▸ YOUR OBJECTIVE
Below are records to print word for word; include none of their pictures.

▸ INPUT FOR THIS TASK
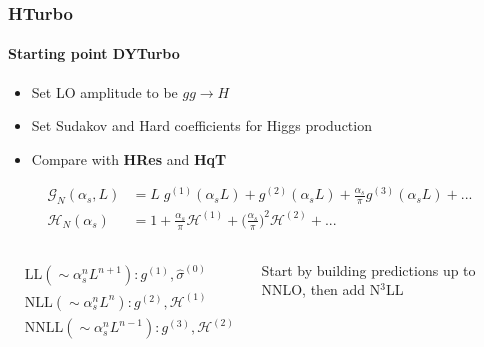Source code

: \documentclass[aspectratio=43]{beamer}
\begin{document}
\begin{frame}

	\frametitle{HTurbo}
	\framesubtitle{Starting point DYTurbo}
	
	\begin{itemize}
		\item Set LO amplitude to be $gg \rightarrow H$
		\item Set Sudakov and Hard coefficients for Higgs production
		\item Compare with \textbf{HRes} and \textbf{HqT}
	\end{itemize}
	
	\begin{align}
		\mathcal{G}_{N}(\alpha_{s}, L) &= L\;g^{(1)}(\alpha_{s}L) + g^{(2)}(\alpha_{s}L) + \frac{\alpha_{s}}{\pi}g^{(3)}(\alpha_{s}L) + ... \nonumber \\
		\mathcal{H}_{N}(\alpha_{s}) &= 1 + \frac{\alpha_{s}}{\pi}\mathcal{H}^{(1)} + \Big(\frac{\alpha_{s}}{\pi}\Big)^{2}\mathcal{H}^{(2)} + ...  \nonumber
	\end{align}
	
	\begin{columns}
		

		\begin{align}
			&\textrm{LL} (\sim \alpha_{s}^{n}L^{n+1}): g^{(1)}, \hat{\sigma}^{(0)} \nonumber \\
			&\textrm{NLL} (\sim \alpha_{s}^{n}L^{n}): g^{(2)}, \mathcal{H}^{(1)} \nonumber \\
			&\textrm{NNLL} (\sim \alpha_{s}^{n}L^{n-1}): g^{(3)}, \mathcal{H}^{(2)} \nonumber
		\end{align}
	
		
		Start by building predictions up to NNLO, then add {\color{blue}N$^{3}$LL}
		
	\end{columns}

\end{frame}
\end{document}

▸ SOLUTION TO THIS PROBLEM
Source code

: \documentclass[aspectratio=43]{beamer}
\begin{document}
\begin{frame}

	\frametitle{HTurbo}
	\framesubtitle{Starting point DYTurbo}
	
	\begin{itemize}
		\item Set LO amplitude to be $gg \rightarrow H$
		\item Set Sudakov and Hard coefficients for Higgs production
		\item Compare with \textbf{HRes} and \textbf{HqT}
	\end{itemize}
	
	\begin{align}
		\mathcal{G}_{N}(\alpha_{s}, L) &= L\;g^{(1)}(\alpha_{s}L) + g^{(2)}(\alpha_{s}L) + \frac{\alpha_{s}}{\pi}g^{(3)}(\alpha_{s}L) + ... \nonumber \\
		\mathcal{H}_{N}(\alpha_{s}) &= 1 + \frac{\alpha_{s}}{\pi}\mathcal{H}^{(1)} + \Big(\frac{\alpha_{s}}{\pi}\Big)^{2}\mathcal{H}^{(2)} + ...  \nonumber
	\end{align}
	
	\begin{columns}
		

		\begin{align}
			&\textrm{LL} (\sim \alpha_{s}^{n}L^{n+1}): g^{(1)}, \hat{\sigma}^{(0)} \nonumber \\
			&\textrm{NLL} (\sim \alpha_{s}^{n}L^{n}): g^{(2)}, \mathcal{H}^{(1)} \nonumber \\
			&\textrm{NNLL} (\sim \alpha_{s}^{n}L^{n-1}): g^{(3)}, \mathcal{H}^{(2)} \nonumber
		\end{align}
	
		
		Start by building predictions up to NNLO, then add {\color{blue}N$^{3}$LL}
		
	\end{columns}

\end{frame}
\end{document}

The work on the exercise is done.